## [WHAT YOU HAVE TO DO]
Pictures found in the material must be left out, and every line returned as written.

## [INFORMATION SHOWN]
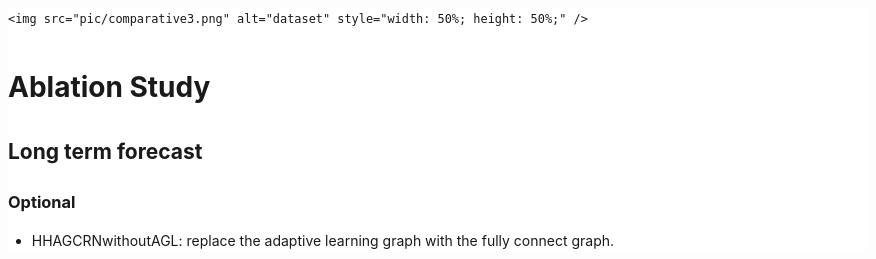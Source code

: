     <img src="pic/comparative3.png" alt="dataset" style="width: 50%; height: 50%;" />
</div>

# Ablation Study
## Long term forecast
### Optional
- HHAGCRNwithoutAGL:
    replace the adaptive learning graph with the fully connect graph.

## [EXPECTED ANSWER]
Source code

:     <img src="pic/comparative3.png" alt="dataset" style="width: 50%; height: 50%;" />
</div>

# Ablation Study
## Long term forecast
### Optional
- HHAGCRNwithoutAGL:
    replace the adaptive learning graph with the fully connect graph.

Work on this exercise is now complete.